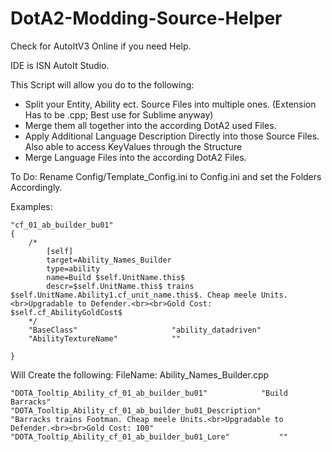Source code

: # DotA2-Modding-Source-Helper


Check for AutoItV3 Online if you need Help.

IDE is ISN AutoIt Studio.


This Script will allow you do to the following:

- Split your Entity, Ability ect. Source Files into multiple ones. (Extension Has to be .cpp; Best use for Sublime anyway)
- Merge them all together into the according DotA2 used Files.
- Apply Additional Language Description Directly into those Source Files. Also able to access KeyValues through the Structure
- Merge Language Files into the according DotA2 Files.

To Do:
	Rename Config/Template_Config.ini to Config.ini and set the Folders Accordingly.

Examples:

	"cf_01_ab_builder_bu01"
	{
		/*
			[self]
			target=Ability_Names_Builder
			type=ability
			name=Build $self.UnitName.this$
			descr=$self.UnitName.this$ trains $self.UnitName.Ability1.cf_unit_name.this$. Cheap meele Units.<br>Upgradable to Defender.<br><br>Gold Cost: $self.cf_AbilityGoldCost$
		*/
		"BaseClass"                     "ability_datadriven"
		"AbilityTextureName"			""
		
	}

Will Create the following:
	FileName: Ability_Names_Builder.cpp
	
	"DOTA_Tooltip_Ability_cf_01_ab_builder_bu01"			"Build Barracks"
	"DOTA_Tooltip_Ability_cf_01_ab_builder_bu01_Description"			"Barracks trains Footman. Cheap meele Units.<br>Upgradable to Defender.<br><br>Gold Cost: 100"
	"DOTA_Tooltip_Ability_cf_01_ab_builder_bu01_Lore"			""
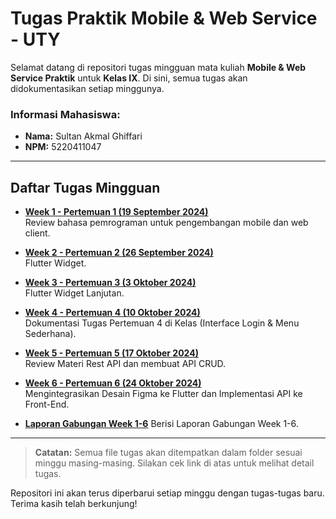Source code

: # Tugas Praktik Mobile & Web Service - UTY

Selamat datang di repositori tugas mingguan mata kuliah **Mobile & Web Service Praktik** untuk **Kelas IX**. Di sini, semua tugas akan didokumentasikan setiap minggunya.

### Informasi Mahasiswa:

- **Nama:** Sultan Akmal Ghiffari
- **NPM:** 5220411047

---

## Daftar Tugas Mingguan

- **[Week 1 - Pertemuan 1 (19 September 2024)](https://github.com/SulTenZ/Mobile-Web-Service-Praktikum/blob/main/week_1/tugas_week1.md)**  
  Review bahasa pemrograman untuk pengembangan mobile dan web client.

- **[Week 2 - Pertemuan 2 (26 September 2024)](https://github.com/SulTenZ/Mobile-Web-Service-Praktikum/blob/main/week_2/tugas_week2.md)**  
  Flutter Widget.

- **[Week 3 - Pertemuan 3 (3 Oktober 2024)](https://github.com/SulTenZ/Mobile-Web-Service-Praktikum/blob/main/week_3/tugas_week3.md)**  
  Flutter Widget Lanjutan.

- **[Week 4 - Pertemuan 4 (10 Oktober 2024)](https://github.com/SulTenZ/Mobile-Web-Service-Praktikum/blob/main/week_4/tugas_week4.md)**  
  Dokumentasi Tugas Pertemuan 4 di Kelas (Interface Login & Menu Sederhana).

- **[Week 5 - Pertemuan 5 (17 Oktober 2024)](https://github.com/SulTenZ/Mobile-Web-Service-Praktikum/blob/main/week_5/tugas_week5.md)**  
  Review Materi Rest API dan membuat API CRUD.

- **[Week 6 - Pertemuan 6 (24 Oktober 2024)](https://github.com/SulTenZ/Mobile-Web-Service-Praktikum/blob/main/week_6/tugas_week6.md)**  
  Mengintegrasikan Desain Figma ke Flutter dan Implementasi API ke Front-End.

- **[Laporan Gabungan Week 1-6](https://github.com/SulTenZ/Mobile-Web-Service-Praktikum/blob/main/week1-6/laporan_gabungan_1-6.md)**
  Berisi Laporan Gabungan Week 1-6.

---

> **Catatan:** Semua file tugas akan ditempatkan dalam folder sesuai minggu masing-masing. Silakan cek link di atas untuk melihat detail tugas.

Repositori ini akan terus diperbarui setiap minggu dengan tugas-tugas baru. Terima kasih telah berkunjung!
────
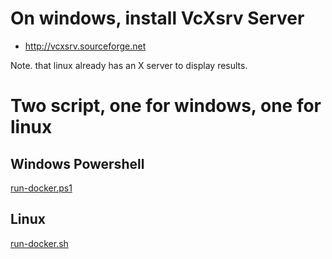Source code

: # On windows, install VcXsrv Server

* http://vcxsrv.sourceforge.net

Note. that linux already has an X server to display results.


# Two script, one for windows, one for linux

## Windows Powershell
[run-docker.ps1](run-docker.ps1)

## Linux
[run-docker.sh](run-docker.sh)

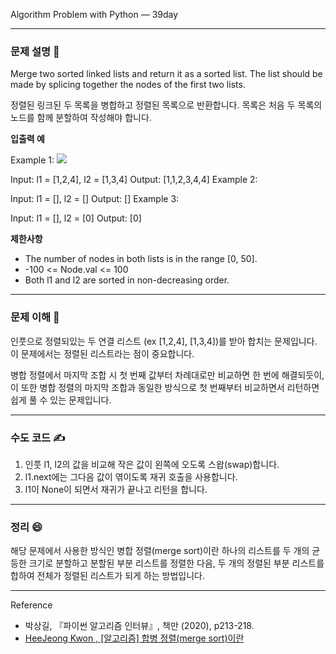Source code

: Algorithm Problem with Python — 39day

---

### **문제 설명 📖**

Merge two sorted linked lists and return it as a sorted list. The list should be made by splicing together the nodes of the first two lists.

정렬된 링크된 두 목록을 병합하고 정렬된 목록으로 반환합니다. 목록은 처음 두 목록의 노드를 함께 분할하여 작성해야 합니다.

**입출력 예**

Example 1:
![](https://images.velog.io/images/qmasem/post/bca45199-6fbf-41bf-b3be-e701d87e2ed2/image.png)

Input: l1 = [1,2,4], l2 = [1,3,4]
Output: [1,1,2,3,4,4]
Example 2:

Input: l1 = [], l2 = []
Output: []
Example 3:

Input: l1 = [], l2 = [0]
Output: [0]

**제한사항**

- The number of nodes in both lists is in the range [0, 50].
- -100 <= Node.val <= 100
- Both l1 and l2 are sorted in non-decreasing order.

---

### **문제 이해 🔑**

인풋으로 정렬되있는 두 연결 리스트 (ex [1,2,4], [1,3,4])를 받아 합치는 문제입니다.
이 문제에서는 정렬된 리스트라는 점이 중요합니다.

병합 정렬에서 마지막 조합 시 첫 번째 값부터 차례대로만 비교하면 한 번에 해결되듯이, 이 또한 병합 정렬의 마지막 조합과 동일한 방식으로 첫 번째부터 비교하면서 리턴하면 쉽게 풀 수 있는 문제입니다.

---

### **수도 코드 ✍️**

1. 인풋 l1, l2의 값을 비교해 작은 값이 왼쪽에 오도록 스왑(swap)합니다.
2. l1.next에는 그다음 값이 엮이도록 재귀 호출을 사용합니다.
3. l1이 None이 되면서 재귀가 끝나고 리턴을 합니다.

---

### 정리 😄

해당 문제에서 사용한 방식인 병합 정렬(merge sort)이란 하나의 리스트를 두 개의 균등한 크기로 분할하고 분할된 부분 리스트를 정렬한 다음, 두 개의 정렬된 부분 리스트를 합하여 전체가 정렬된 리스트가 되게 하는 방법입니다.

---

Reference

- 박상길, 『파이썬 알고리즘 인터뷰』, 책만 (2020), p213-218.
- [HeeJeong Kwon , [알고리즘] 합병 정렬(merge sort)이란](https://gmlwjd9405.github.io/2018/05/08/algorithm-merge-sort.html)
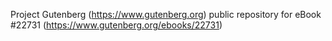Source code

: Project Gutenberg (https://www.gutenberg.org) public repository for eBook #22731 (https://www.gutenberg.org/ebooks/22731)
────
→ Assignment
Tally the lines that hold the word "Units" in the listing, and give the tally with nothing else.

→ Output
2